Is the situation what settles the form?  What calls out the innuendos and acuteness of side trails?  It certainly can’t be the loneness of the character, as in A Bottle of Beer, Yolanda sits alone on her porch awaiting a man running down the road towards her throughout the story.  Ah, but she is surrounded by ghosts; from her past, from human nature, and from instinct.

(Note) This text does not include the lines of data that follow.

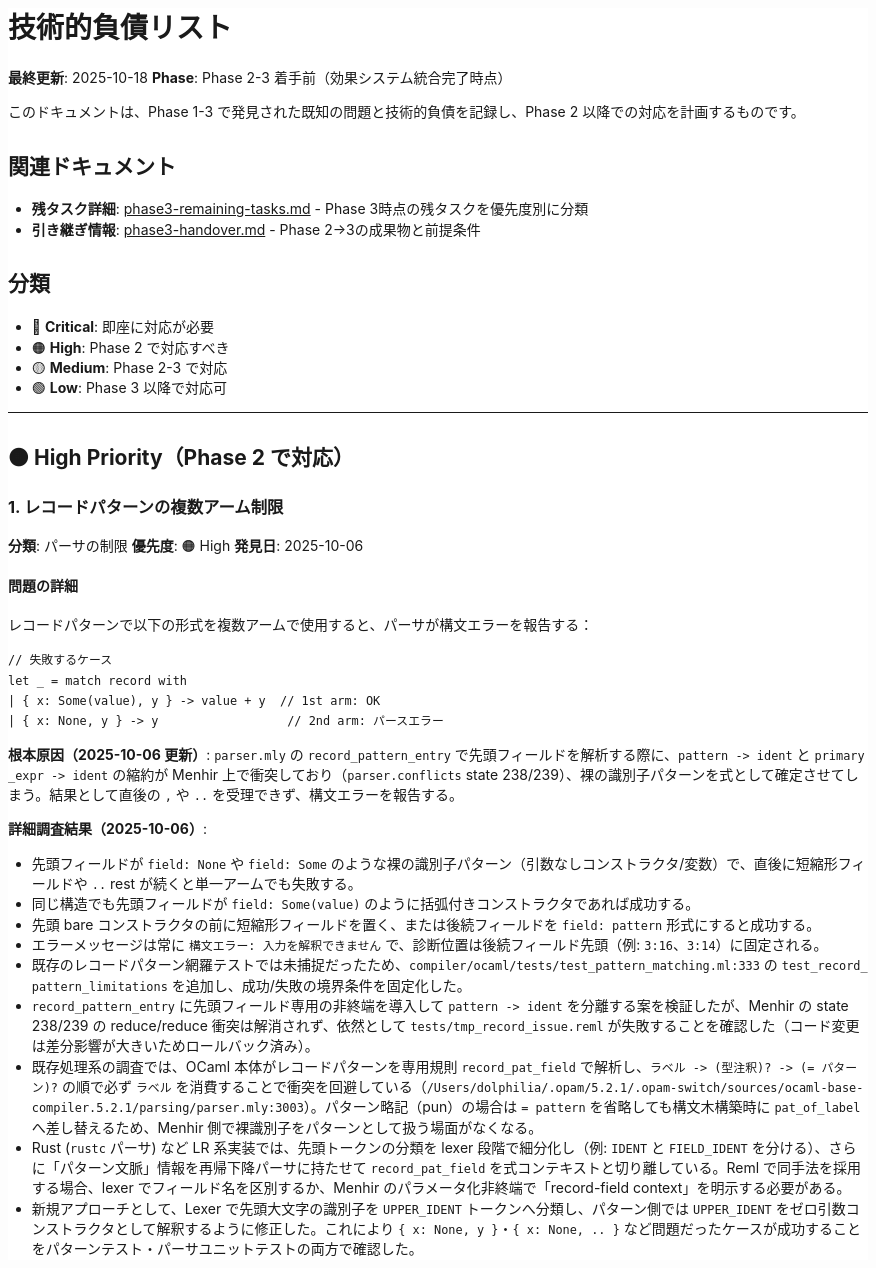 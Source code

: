 # 技術的負債リスト

**最終更新**: 2025-10-18
**Phase**: Phase 2-3 着手前（効果システム統合完了時点）

このドキュメントは、Phase 1-3 で発見された既知の問題と技術的負債を記録し、Phase 2 以降での対応を計画するものです。

## 関連ドキュメント

- **残タスク詳細**: [phase3-remaining-tasks.md](./phase3-remaining-tasks.md) - Phase 3時点の残タスクを優先度別に分類
- **引き継ぎ情報**: [phase3-handover.md](./phase3-handover.md) - Phase 2→3の成果物と前提条件

## 分類

- 🔴 **Critical**: 即座に対応が必要
- 🟠 **High**: Phase 2 で対応すべき
- 🟡 **Medium**: Phase 2-3 で対応
- 🟢 **Low**: Phase 3 以降で対応可

---

## 🟠 High Priority（Phase 2 で対応）

### 1. レコードパターンの複数アーム制限

**分類**: パーサの制限
**優先度**: 🟠 High
**発見日**: 2025-10-06

#### 問題の詳細

レコードパターンで以下の形式を複数アームで使用すると、パーサが構文エラーを報告する：

```reml
// 失敗するケース
let _ = match record with
| { x: Some(value), y } -> value + y  // 1st arm: OK
| { x: None, y } -> y                  // 2nd arm: パースエラー
```

**根本原因（2025-10-06 更新）**: `parser.mly` の `record_pattern_entry` で先頭フィールドを解析する際に、`pattern -> ident` と `primary_expr -> ident` の縮約が Menhir 上で衝突しており（`parser.conflicts` state 238/239）、裸の識別子パターンを式として確定させてしまう。結果として直後の `,` や `..` を受理できず、構文エラーを報告する。

**詳細調査結果（2025-10-06）**:
- 先頭フィールドが `field: None` や `field: Some` のような裸の識別子パターン（引数なしコンストラクタ/変数）で、直後に短縮形フィールドや `..` rest が続くと単一アームでも失敗する。
- 同じ構造でも先頭フィールドが `field: Some(value)` のように括弧付きコンストラクタであれば成功する。
- 先頭 bare コンストラクタの前に短縮形フィールドを置く、または後続フィールドを `field: pattern` 形式にすると成功する。
- エラーメッセージは常に `構文エラー: 入力を解釈できません` で、診断位置は後続フィールド先頭（例: `3:16`、`3:14`）に固定される。
- 既存のレコードパターン網羅テストでは未捕捉だったため、`compiler/ocaml/tests/test_pattern_matching.ml:333` の `test_record_pattern_limitations` を追加し、成功/失敗の境界条件を固定化した。
- `record_pattern_entry` に先頭フィールド専用の非終端を導入して `pattern -> ident` を分離する案を検証したが、Menhir の state 238/239 の reduce/reduce 衝突は解消されず、依然として `tests/tmp_record_issue.reml` が失敗することを確認した（コード変更は差分影響が大きいためロールバック済み）。
- 既存処理系の調査では、OCaml 本体がレコードパターンを専用規則 `record_pat_field` で解析し、`ラベル -> (型注釈)? -> (= パターン)?` の順で必ず `ラベル` を消費することで衝突を回避している（`/Users/dolphilia/.opam/5.2.1/.opam-switch/sources/ocaml-base-compiler.5.2.1/parsing/parser.mly:3003`）。パターン略記（pun）の場合は `= pattern` を省略しても構文木構築時に `pat_of_label` へ差し替えるため、Menhir 側で裸識別子をパターンとして扱う場面がなくなる。
- Rust (`rustc` パーサ) など LR 系実装では、先頭トークンの分類を lexer 段階で細分化し（例: `IDENT` と `FIELD_IDENT` を分ける）、さらに「パターン文脈」情報を再帰下降パーサに持たせて `record_pat_field` を式コンテキストと切り離している。Reml で同手法を採用する場合、lexer でフィールド名を区別するか、Menhir のパラメータ化非終端で「record-field context」を明示する必要がある。
- 新規アプローチとして、Lexer で先頭大文字の識別子を `UPPER_IDENT` トークンへ分類し、パターン側では `UPPER_IDENT` をゼロ引数コンストラクタとして解釈するように修正した。これにより `{ x: None, y }`・`{ x: None, .. }` など問題だったケースが成功することをパターンテスト・パーサユニットテストの両方で確認した。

There is a natural pattern that develops that is asking these ghosts to drift through the story.  The intricacy of Storyspace’s trails would be overkill; we don’t want the reader to wander away from the immediacy of Yolanda’s last hour–which is the whole of the story.  Hypertextopia is then perfect for that particular piece.  Paths was begging for parallel paths (uh, hence, it’s title) and needed the coexistence of threads that separated yet tied lives together.  Neither story could likely have been told in a different form with any degree of accuracy–of sense of exactly how it happened.

So it is not the singleness of character, the singleness of purpose–and perhaps if the focus of this man’s story was different it would indeed call out for an exploration via links.  What then?

I don’t truly know.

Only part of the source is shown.